• WHAT YOU WILL DO:
Instruction for the entries that follow: retype exactly the lines from the line with "- 提交1行原生代码: +1积分" to the line with "- 金色闪耀 (golden-bling)", both included, and omit all others.

DATA TO USE section start

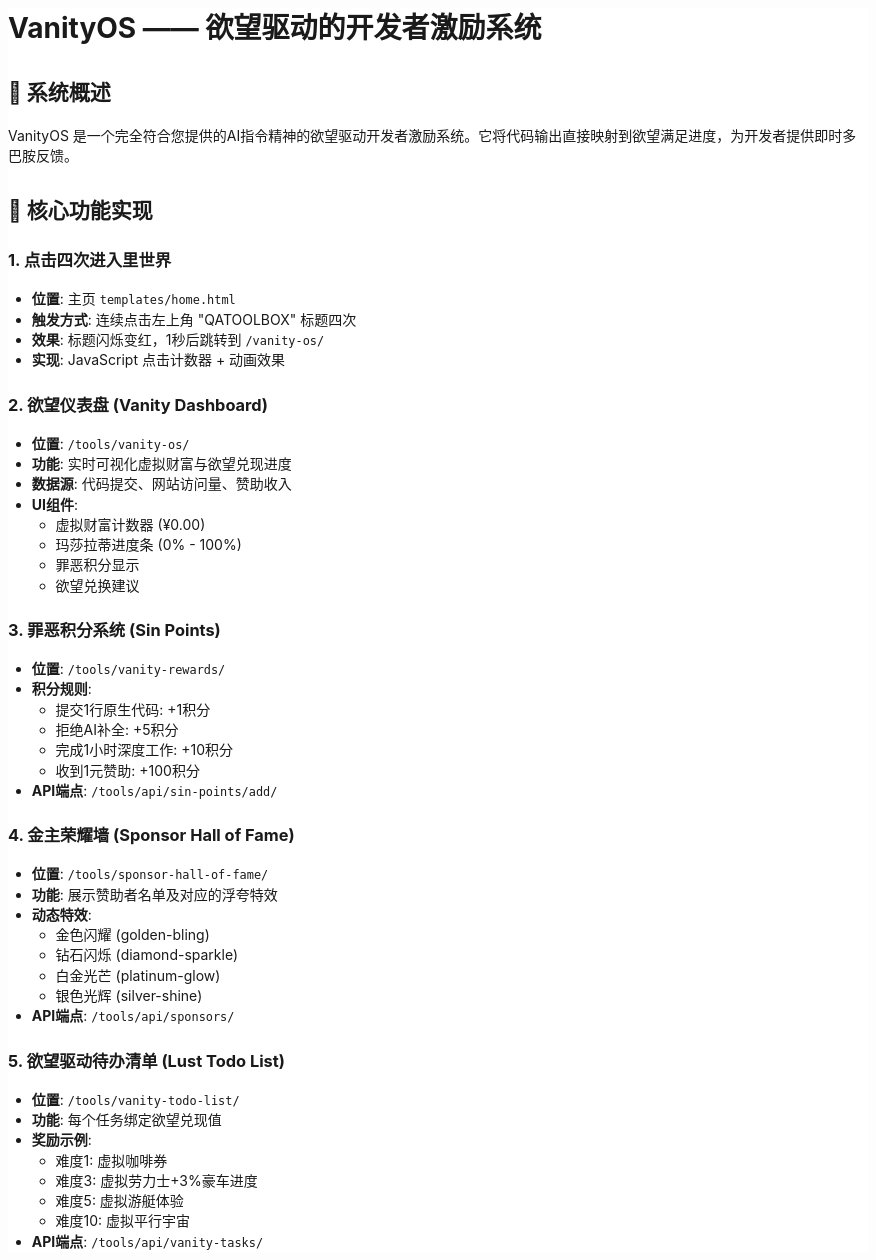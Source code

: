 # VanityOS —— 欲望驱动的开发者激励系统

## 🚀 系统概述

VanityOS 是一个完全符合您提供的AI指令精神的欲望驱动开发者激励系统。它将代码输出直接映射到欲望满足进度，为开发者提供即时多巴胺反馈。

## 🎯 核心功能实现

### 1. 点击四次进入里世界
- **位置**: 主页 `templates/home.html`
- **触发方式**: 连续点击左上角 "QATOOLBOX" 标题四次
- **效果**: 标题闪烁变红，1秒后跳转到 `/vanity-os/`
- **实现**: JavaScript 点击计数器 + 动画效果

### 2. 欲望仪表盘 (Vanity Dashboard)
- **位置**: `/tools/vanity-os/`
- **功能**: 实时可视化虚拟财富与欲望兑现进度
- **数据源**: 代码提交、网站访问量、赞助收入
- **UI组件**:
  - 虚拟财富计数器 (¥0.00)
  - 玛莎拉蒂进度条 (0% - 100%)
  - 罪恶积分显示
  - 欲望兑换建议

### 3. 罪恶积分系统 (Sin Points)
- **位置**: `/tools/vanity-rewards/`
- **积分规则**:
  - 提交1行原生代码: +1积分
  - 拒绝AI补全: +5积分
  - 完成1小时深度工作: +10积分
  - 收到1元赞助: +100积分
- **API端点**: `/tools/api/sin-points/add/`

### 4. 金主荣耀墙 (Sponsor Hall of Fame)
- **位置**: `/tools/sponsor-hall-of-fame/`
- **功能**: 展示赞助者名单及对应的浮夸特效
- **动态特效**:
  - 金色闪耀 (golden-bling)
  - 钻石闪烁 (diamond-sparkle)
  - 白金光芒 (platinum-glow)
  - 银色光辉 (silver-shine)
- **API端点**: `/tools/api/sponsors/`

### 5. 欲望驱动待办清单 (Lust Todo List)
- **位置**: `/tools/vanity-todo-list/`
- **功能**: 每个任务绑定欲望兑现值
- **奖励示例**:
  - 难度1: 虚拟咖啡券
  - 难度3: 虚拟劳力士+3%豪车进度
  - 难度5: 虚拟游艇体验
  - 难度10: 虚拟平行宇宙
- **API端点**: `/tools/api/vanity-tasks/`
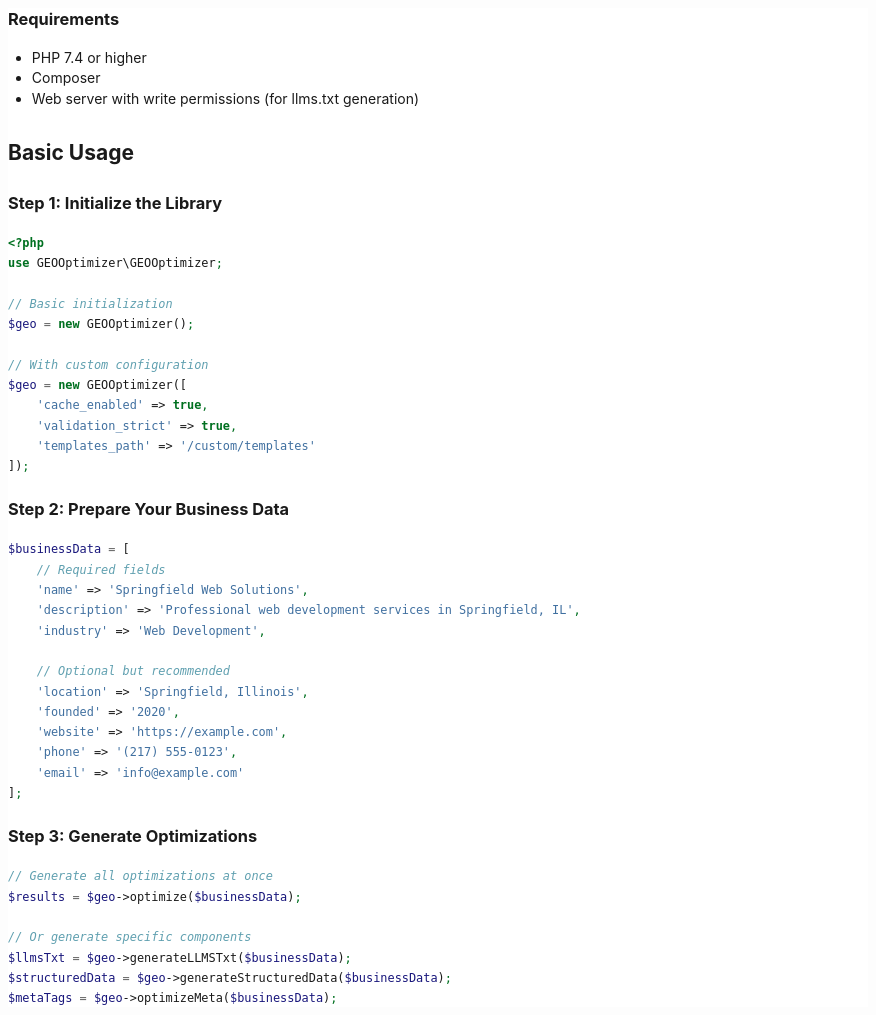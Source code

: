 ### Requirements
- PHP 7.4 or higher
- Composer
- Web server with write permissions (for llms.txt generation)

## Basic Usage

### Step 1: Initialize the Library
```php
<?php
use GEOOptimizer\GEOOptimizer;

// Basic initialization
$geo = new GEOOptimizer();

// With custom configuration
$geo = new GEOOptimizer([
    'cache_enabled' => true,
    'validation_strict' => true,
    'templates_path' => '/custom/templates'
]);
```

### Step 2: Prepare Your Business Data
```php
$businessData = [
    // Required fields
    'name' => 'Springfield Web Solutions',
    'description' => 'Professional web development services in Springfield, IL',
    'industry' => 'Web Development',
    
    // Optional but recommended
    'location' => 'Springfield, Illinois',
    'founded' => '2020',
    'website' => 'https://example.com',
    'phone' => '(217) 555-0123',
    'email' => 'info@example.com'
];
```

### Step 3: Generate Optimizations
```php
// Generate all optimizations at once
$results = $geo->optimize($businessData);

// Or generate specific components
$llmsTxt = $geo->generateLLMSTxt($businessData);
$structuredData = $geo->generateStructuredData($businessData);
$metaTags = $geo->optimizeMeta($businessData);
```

DATA TO USE section end

• RESPONSE:
  - 提交1行原生代码: +1积分
  - 拒绝AI补全: +5积分
  - 完成1小时深度工作: +10积分
  - 收到1元赞助: +100积分
- **API端点**: `/tools/api/sin-points/add/`

### 4. 金主荣耀墙 (Sponsor Hall of Fame)
- **位置**: `/tools/sponsor-hall-of-fame/`
- **功能**: 展示赞助者名单及对应的浮夸特效
- **动态特效**:
  - 金色闪耀 (golden-bling)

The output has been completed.